WHAT IS REQUIRED: Copy each line from the entries that the word "private" appears in.

RECORD EXTRACTS:
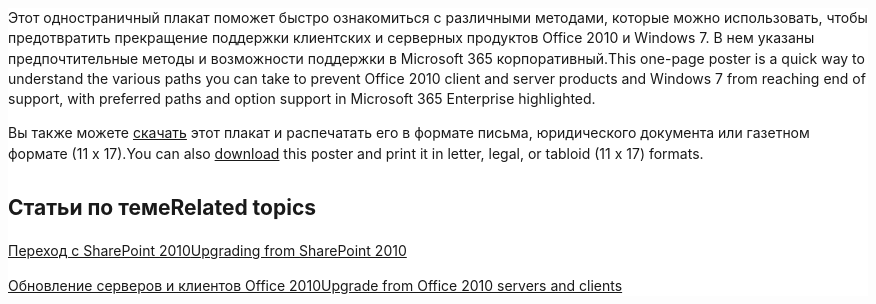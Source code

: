<span data-ttu-id="372dd-256">Этот одностраничный плакат поможет быстро ознакомиться с различными методами, которые можно использовать, чтобы предотвратить прекращение поддержки клиентских и серверных продуктов Office 2010 и Windows 7. В нем указаны предпочтительные методы и возможности поддержки в Microsoft 365 корпоративный.</span><span class="sxs-lookup"><span data-stu-id="372dd-256">This one-page poster is a quick way to understand the various paths you can take to prevent Office 2010 client and server products and Windows 7 from reaching end of support, with preferred paths and option support in Microsoft 365 Enterprise highlighted.</span></span>

<span data-ttu-id="372dd-257">Вы также можете [скачать](https://github.com/MicrosoftDocs/microsoft-365-docs/raw/public/microsoft-365/downloads/Office2010Windows7EndOfSupport.pdf) этот плакат и распечатать его в формате письма, юридического документа или газетном формате (11 х 17).</span><span class="sxs-lookup"><span data-stu-id="372dd-257">You can also [download](https://github.com/MicrosoftDocs/microsoft-365-docs/raw/public/microsoft-365/downloads/Office2010Windows7EndOfSupport.pdf) this poster and print it in letter, legal, or tabloid (11 x 17) formats.</span></span>

## <a name="related-topics"></a><span data-ttu-id="372dd-258">Статьи по теме</span><span class="sxs-lookup"><span data-stu-id="372dd-258">Related topics</span></span>

[<span data-ttu-id="372dd-259">Переход с SharePoint 2010</span><span class="sxs-lookup"><span data-stu-id="372dd-259">Upgrading from SharePoint 2010</span></span>](upgrade-from-sharepoint-2010.md)

[<span data-ttu-id="372dd-260">Обновление серверов и клиентов Office 2010</span><span class="sxs-lookup"><span data-stu-id="372dd-260">Upgrade from Office 2010 servers and clients</span></span>](upgrade-from-office-2010-servers-and-products.md)

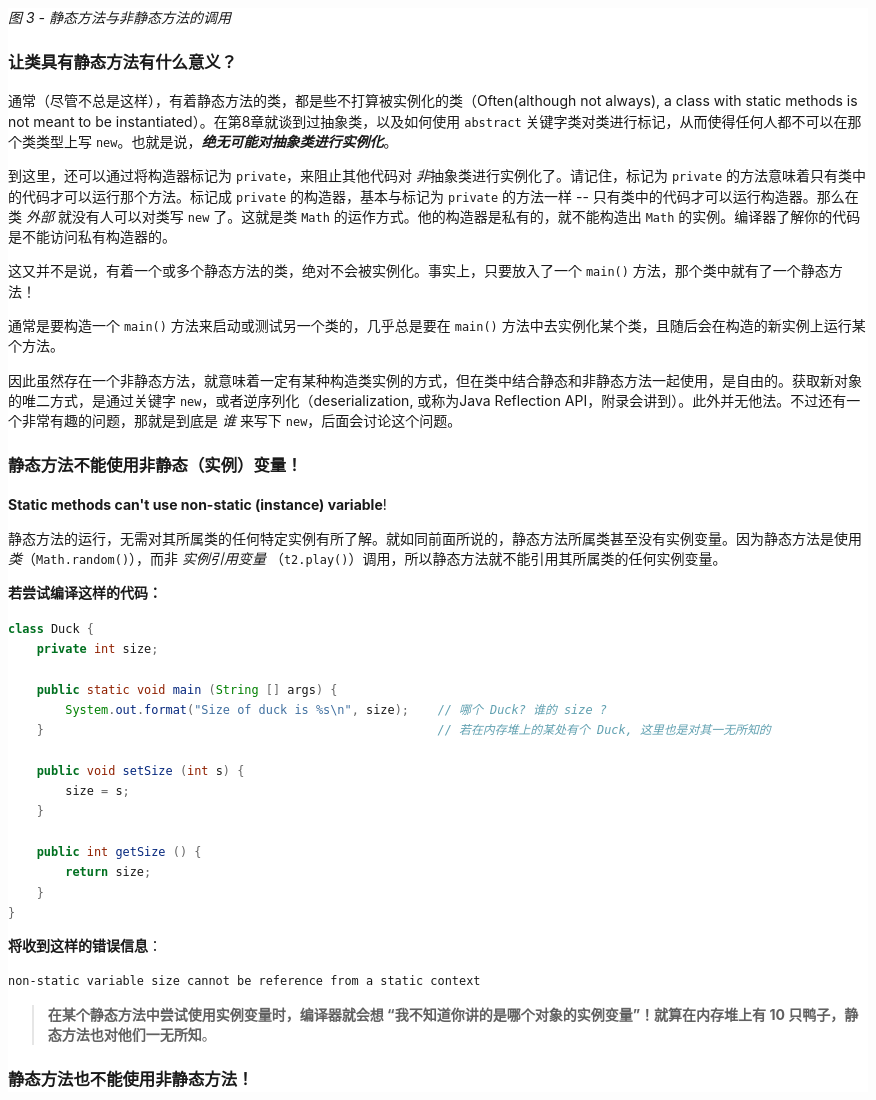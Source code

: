 
*图 3 - 静态方法与非静态方法的调用*

### 让类具有静态方法有什么意义？

通常（尽管不总是这样），有着静态方法的类，都是些不打算被实例化的类（Often(although not always), a class with static methods is not meant to be instantiated）。在第8章就谈到过抽象类，以及如何使用 `abstract` 关键字类对类进行标记，从而使得任何人都不可以在那个类类型上写 `new`。也就是说，***绝无可能对抽象类进行实例化***。

到这里，还可以通过将构造器标记为 `private`，来阻止其他代码对 *非*抽象类进行实例化了。请记住，标记为 `private` 的方法意味着只有类中的代码才可以运行那个方法。标记成 `private` 的构造器，基本与标记为 `private` 的方法一样 -- 只有类中的代码才可以运行构造器。那么在类 *外部* 就没有人可以对类写 `new` 了。这就是类 `Math` 的运作方式。他的构造器是私有的，就不能构造出 `Math` 的实例。编译器了解你的代码是不能访问私有构造器的。

这又并不是说，有着一个或多个静态方法的类，绝对不会被实例化。事实上，只要放入了一个 `main()` 方法，那个类中就有了一个静态方法！

通常是要构造一个 `main()` 方法来启动或测试另一个类的，几乎总是要在 `main()` 方法中去实例化某个类，且随后会在构造的新实例上运行某个方法。

因此虽然存在一个非静态方法，就意味着一定有某种构造类实例的方式，但在类中结合静态和非静态方法一起使用，是自由的。获取新对象的唯二方式，是通过关键字 `new`，或者逆序列化（deserialization, 或称为Java Reflection API，附录会讲到）。此外并无他法。不过还有一个非常有趣的问题，那就是到底是 *谁* 来写下 `new`，后面会讨论这个问题。


### 静态方法不能使用非静态（实例）变量！

**Static methods can't use non-static (instance) variable**!

静态方法的运行，无需对其所属类的任何特定实例有所了解。就如同前面所说的，静态方法所属类甚至没有实例变量。因为静态方法是使用 *类*（`Math.random()`），而非 *实例引用变量* （`t2.play()`）调用，所以静态方法就不能引用其所属类的任何实例变量。

**若尝试编译这样的代码：**

```java
class Duck {
    private int size;

    public static void main (String [] args) {
        System.out.format("Size of duck is %s\n", size);    // 哪个 Duck? 谁的 size ?
    }                                                       // 若在内存堆上的某处有个 Duck, 这里也是对其一无所知的

    public void setSize (int s) {
        size = s;
    }

    public int getSize () {
        return size;
    }
}
```

**将收到这样的错误信息**：

```console
non-static variable size cannot be reference from a static context
```

> **在某个静态方法中尝试使用实例变量时，编译器就会想 “我不知道你讲的是哪个对象的实例变量”！就算在内存堆上有 10 只鸭子，静态方法也对他们一无所知**。

### 静态方法也不能使用非静态方法！
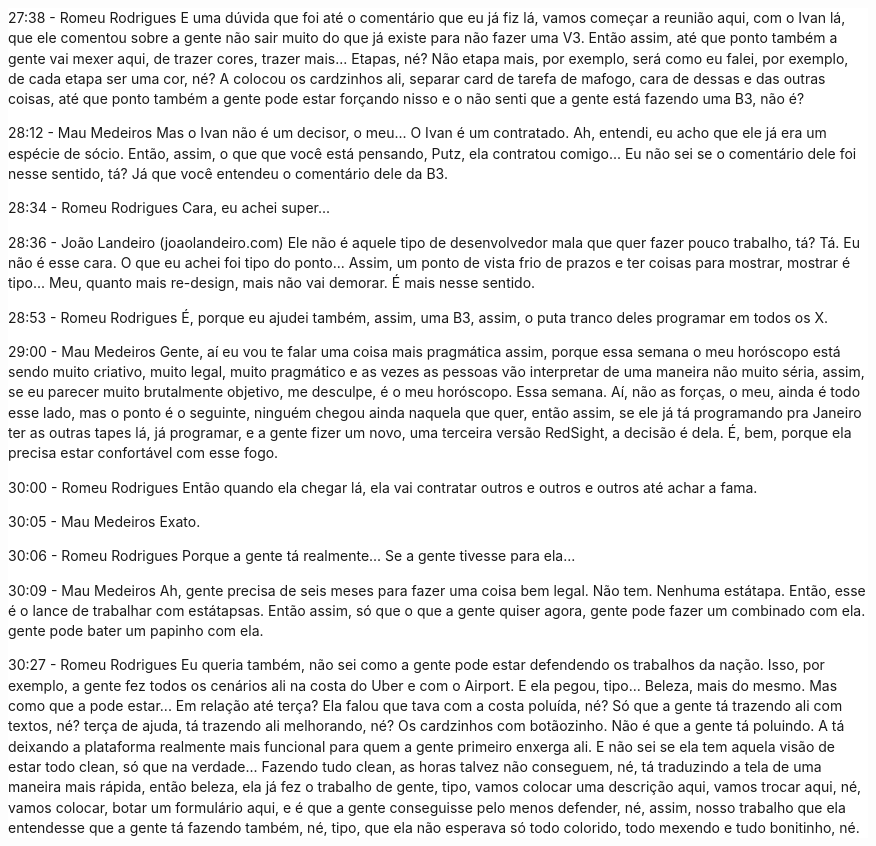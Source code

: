 27:38 - Romeu Rodrigues
  E uma dúvida que foi até o comentário que eu já fiz lá, vamos começar a reunião aqui, com o Ivan lá, que ele comentou sobre a gente não sair muito do que já existe para não fazer uma V3.  Então assim, até que ponto também a gente vai mexer aqui, de trazer cores, trazer mais... Etapas, né? Não etapa mais, por exemplo, será como eu falei, por exemplo, de cada etapa ser uma cor, né?  A colocou os cardzinhos ali, separar card de tarefa de mafogo, cara de dessas e das outras coisas, até que ponto também a gente pode estar forçando nisso e o não senti que a gente está fazendo uma B3, não é?

28:12 - Mau Medeiros
  Mas o Ivan não é um decisor, o meu... O Ivan é um contratado. Ah, entendi, eu acho que ele já era um espécie de sócio.  Então, assim, o que que você está pensando, Putz, ela contratou comigo... Eu não sei se o comentário dele foi nesse sentido, tá?  Já que você entendeu o comentário dele da B3.

28:34 - Romeu Rodrigues
  Cara, eu achei super...

28:36 - João Landeiro (joaolandeiro.com)
  Ele não é aquele tipo de desenvolvedor mala que quer fazer pouco trabalho, tá? Tá. Eu não é esse cara.  O que eu achei foi tipo do ponto... Assim, um ponto de vista frio de prazos e ter coisas para mostrar, mostrar é tipo...  Meu, quanto mais re-design, mais não vai demorar. É mais nesse sentido.

28:53 - Romeu Rodrigues
  É, porque eu ajudei também, assim, uma B3, assim, o puta tranco deles programar em todos os X.

29:00 - Mau Medeiros
  Gente, aí eu vou te falar uma coisa mais pragmática assim, porque essa semana o meu horóscopo está sendo muito criativo, muito legal, muito pragmático e as vezes as pessoas vão interpretar de uma maneira não muito séria, assim, se eu parecer muito brutalmente objetivo, me desculpe, é o meu horóscopo.  Essa semana. Aí, não as forças, o meu, ainda é todo esse lado, mas o ponto é o seguinte, ninguém chegou ainda naquela que quer, então assim, se ele já tá programando pra Janeiro ter as outras tapes lá, já programar, e a gente fizer um novo, uma terceira versão RedSight, a decisão é dela.  É, bem, porque ela precisa estar confortável com esse fogo.

30:00 - Romeu Rodrigues
  Então quando ela chegar lá, ela vai contratar outros e outros e outros até achar a fama.

30:05 - Mau Medeiros
  Exato.

30:06 - Romeu Rodrigues
  Porque a gente tá realmente... Se a gente tivesse para ela...

30:09 - Mau Medeiros
  Ah, gente precisa de seis meses para fazer uma coisa bem legal. Não tem. Nenhuma estátapa. Então, esse é o lance de trabalhar com estátapsas.  Então assim, só que o que a gente quiser agora, gente pode fazer um combinado com ela. gente pode bater um papinho com ela.

30:27 - Romeu Rodrigues
  Eu queria também, não sei como a gente pode estar defendendo os trabalhos da nação. Isso, por exemplo, a gente fez todos os cenários ali na costa do Uber e com o Airport.  E ela pegou, tipo... Beleza, mais do mesmo. Mas como que a pode estar... Em relação até terça? Ela falou que tava com a costa poluída, né?  Só que a gente tá trazendo ali com textos, né? terça de ajuda, tá trazendo ali melhorando, né? Os cardzinhos com botãozinho.  Não é que a gente tá poluindo. A tá deixando a plataforma realmente mais funcional para quem a gente primeiro enxerga ali.  E não sei se ela tem aquela visão de estar todo clean, só que na verdade... Fazendo tudo clean, as horas talvez não conseguem, né, tá traduzindo a tela de uma maneira mais rápida, então beleza, ela já fez o trabalho de gente, tipo, vamos colocar uma descrição aqui, vamos trocar aqui, né, vamos colocar, botar um formulário aqui, e é que a gente conseguisse pelo menos defender, né, assim, nosso trabalho que ela entendesse que a gente tá fazendo também, né, tipo, que ela não esperava só todo colorido, todo mexendo e tudo bonitinho, né.
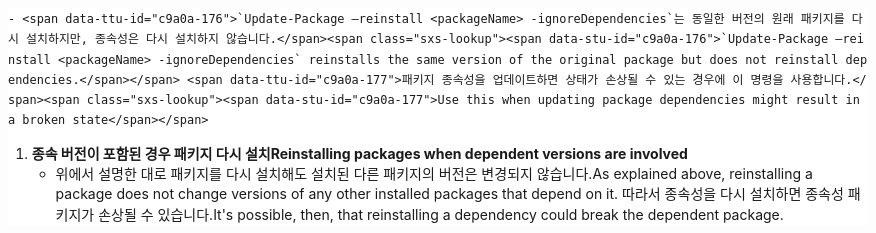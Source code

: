     - <span data-ttu-id="c9a0a-176">`Update-Package –reinstall <packageName> -ignoreDependencies`는 동일한 버전의 원래 패키지를 다시 설치하지만, 종속성은 다시 설치하지 않습니다.</span><span class="sxs-lookup"><span data-stu-id="c9a0a-176">`Update-Package –reinstall <packageName> -ignoreDependencies` reinstalls the same version of the original package but does not reinstall dependencies.</span></span> <span data-ttu-id="c9a0a-177">패키지 종속성을 업데이트하면 상태가 손상될 수 있는 경우에 이 명령을 사용합니다.</span><span class="sxs-lookup"><span data-stu-id="c9a0a-177">Use this when updating package dependencies might result in a broken state</span></span>

1. <span data-ttu-id="c9a0a-178">**종속 버전이 포함된 경우 패키지 다시 설치**</span><span class="sxs-lookup"><span data-stu-id="c9a0a-178">**Reinstalling packages when dependent versions are involved**</span></span>
    - <span data-ttu-id="c9a0a-179">위에서 설명한 대로 패키지를 다시 설치해도 설치된 다른 패키지의 버전은 변경되지 않습니다.</span><span class="sxs-lookup"><span data-stu-id="c9a0a-179">As explained above, reinstalling a package does not change versions of any other installed packages that depend on it.</span></span> <span data-ttu-id="c9a0a-180">따라서 종속성을 다시 설치하면 종속성 패키지가 손상될 수 있습니다.</span><span class="sxs-lookup"><span data-stu-id="c9a0a-180">It's possible, then, that reinstalling a dependency could break the dependent package.</span></span>
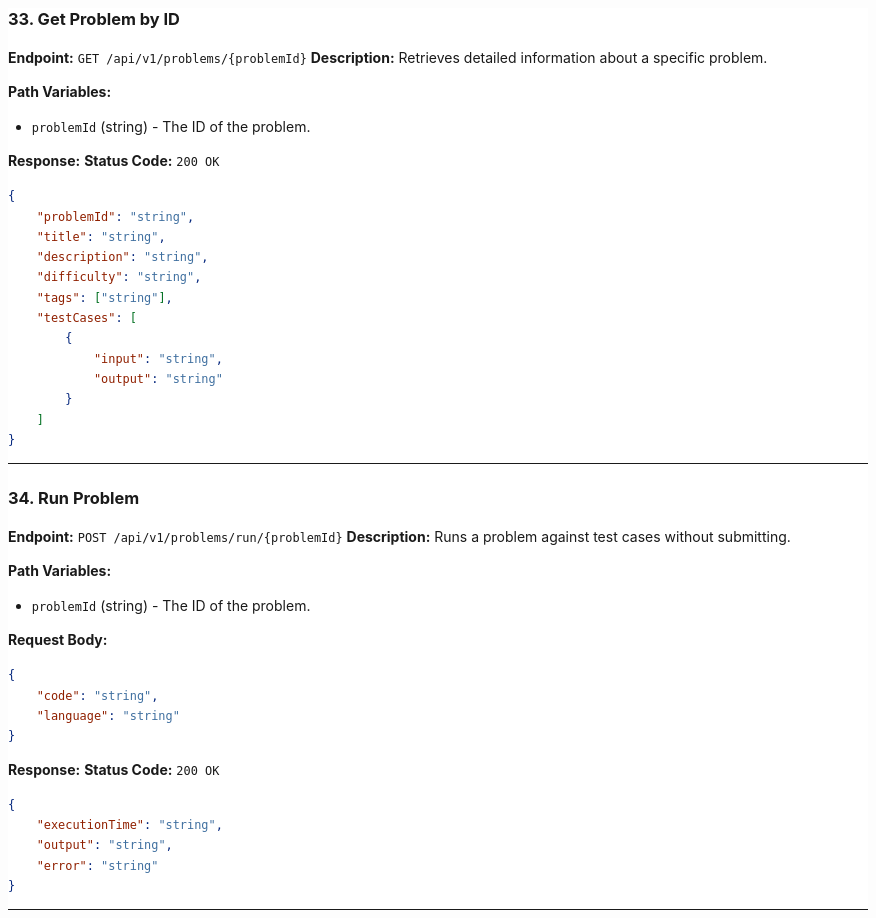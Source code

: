 
### 33. Get Problem by ID

**Endpoint:** `GET /api/v1/problems/{problemId}` **Description:** Retrieves detailed information about a specific problem.

**Path Variables:**

- `problemId` (string) - The ID of the problem.

**Response:** **Status Code:** `200 OK`

```json
{
    "problemId": "string",
    "title": "string",
    "description": "string",
    "difficulty": "string",
    "tags": ["string"],
    "testCases": [
        {
            "input": "string",
            "output": "string"
        }
    ]
}
```

---

### 34. Run Problem

**Endpoint:** `POST /api/v1/problems/run/{problemId}` **Description:** Runs a problem against test cases without submitting.

**Path Variables:**

- `problemId` (string) - The ID of the problem.

**Request Body:**

```json
{
    "code": "string",
    "language": "string"
}
```

**Response:** **Status Code:** `200 OK`

```json
{
    "executionTime": "string",
    "output": "string",
    "error": "string"
}
```

---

PROBLEM SOLUTION:
到这里，还可以通过将构造器标记为 `private`，来阻止其他代码对 *非*抽象类进行实例化了。请记住，标记为 `private` 的方法意味着只有类中的代码才可以运行那个方法。标记成 `private` 的构造器，基本与标记为 `private` 的方法一样 -- 只有类中的代码才可以运行构造器。那么在类 *外部* 就没有人可以对类写 `new` 了。这就是类 `Math` 的运作方式。他的构造器是私有的，就不能构造出 `Math` 的实例。编译器了解你的代码是不能访问私有构造器的。
    private int size;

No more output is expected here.